Content starts

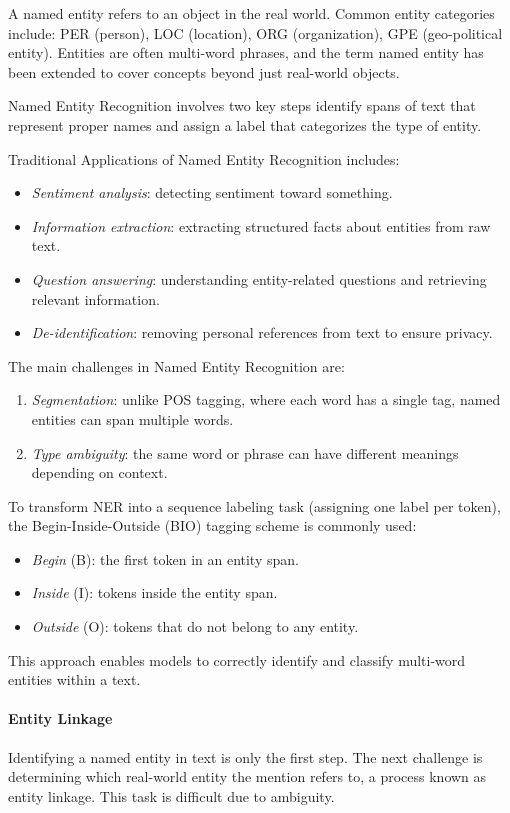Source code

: A named entity refers to an object in the real world. 
Common entity categories include: PER (person), LOC (location), ORG (organization), GPE (geo-political entity). 
Entities are often multi-word phrases, and the term named entity has been extended to cover concepts beyond just real-world objects.

Named Entity Recognition involves two key steps identify spans of text that represent proper names and assign a label that categorizes the type of entity.

Traditional Applications of Named Entity Recognition includes: 
\begin{itemize}
    \item \textit{Sentiment analysis}: detecting sentiment toward something.
    \item \textit{Information extraction}: extracting structured facts about entities from raw text.
    \item \textit{Question answering}: understanding entity-related questions and retrieving relevant information.
    \item \textit{De-identification}: removing personal references from text to ensure privacy.
\end{itemize}
\noindent The main challenges in Named Entity Recognition are: 
\begin{enumerate}
    \item \textit{Segmentation}: unlike POS tagging, where each word has a single tag, named entities can span multiple words.
    \item \textit{Type ambiguity}: the same word or phrase can have different meanings depending on context.
\end{enumerate}
\noindent To transform NER into a sequence labeling task (assigning one label per token), the Begin-Inside-Outside (BIO) tagging scheme is commonly used:
\begin{itemize}
    \item \textit{Begin} (B): the first token in an entity span.
    \item \textit{Inside} (I): tokens inside the entity span.
    \item \textit{Outside} (O): tokens that do not belong to any entity.
\end{itemize}
\noindent This approach enables models to correctly identify and classify multi-word entities within a text.

\paragraph*{Entity Linkage}
Identifying a named entity in text is only the first step. 
The next challenge is determining which real-world entity the mention refers to, a process known as entity linkage.
This task is difficult due to ambiguity. 

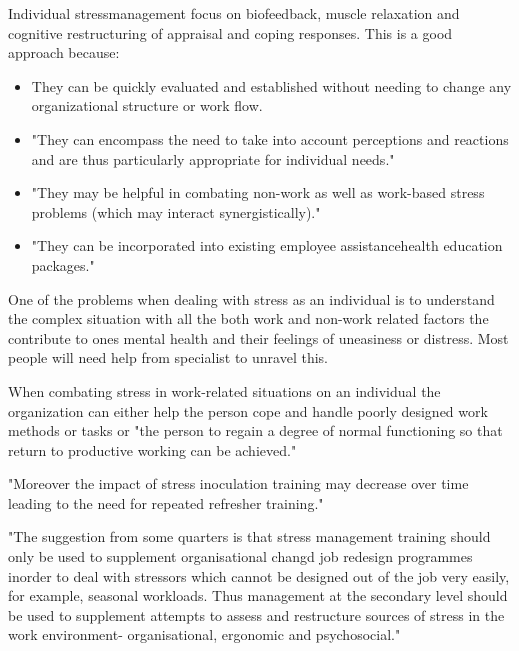 Individual stressmanagement focus on biofeedback, muscle relaxation and cognitive restructuring of appraisal and coping responses. This is a good approach because:

\begin{itemize}
\item They can be quickly evaluated and established without needing to change any organizational structure or work flow.
\item "They can encompass the need to take into account perceptions and reactions and are thus particularly appropriate for individual needs."
\item "They may be helpful in combating non-work as well as work-based stress problems (which may interact synergistically)."
\item "They can be incorporated into existing employee assistancehealth education packages."
\end{itemize}

One of the problems when dealing with stress as an individual is to understand the complex situation with all the both work and non-work related factors the contribute to ones mental health and their feelings of uneasiness or distress. Most people will need help from specialist to unravel this.

When combating stress in work-related situations on an individual the organization can either help the person cope and handle poorly designed work methods or tasks or "the person to regain a degree of normal functioning so that return to productive working can be achieved."

"Moreover the impact of stress inoculation training may decrease over time leading to the need for repeated refresher training."

"The suggestion from some quarters is that stress management training should only be used to supplement organisational changd job redesign programmes inorder to deal with stressors which cannot be designed out of the job very easily, for example, seasonal workloads. Thus management at the secondary level should be used to supplement attempts to assess and restructure sources of stress in the work environment- organisational, ergonomic and psychosocial."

Content ends

[Task description]
Everything from the first line of the records through the line containing "The main challenges" should be reproduced exactly, apart from the pictures.

[Solution to this exercise]
Source code

: A named entity refers to an object in the real world. 
Common entity categories include: PER (person), LOC (location), ORG (organization), GPE (geo-political entity). 
Entities are often multi-word phrases, and the term named entity has been extended to cover concepts beyond just real-world objects.

Named Entity Recognition involves two key steps identify spans of text that represent proper names and assign a label that categorizes the type of entity.

Traditional Applications of Named Entity Recognition includes: 
\begin{itemize}
    \item \textit{Sentiment analysis}: detecting sentiment toward something.
    \item \textit{Information extraction}: extracting structured facts about entities from raw text.
    \item \textit{Question answering}: understanding entity-related questions and retrieving relevant information.
    \item \textit{De-identification}: removing personal references from text to ensure privacy.
\end{itemize}
\noindent The main challenges in Named Entity Recognition are: 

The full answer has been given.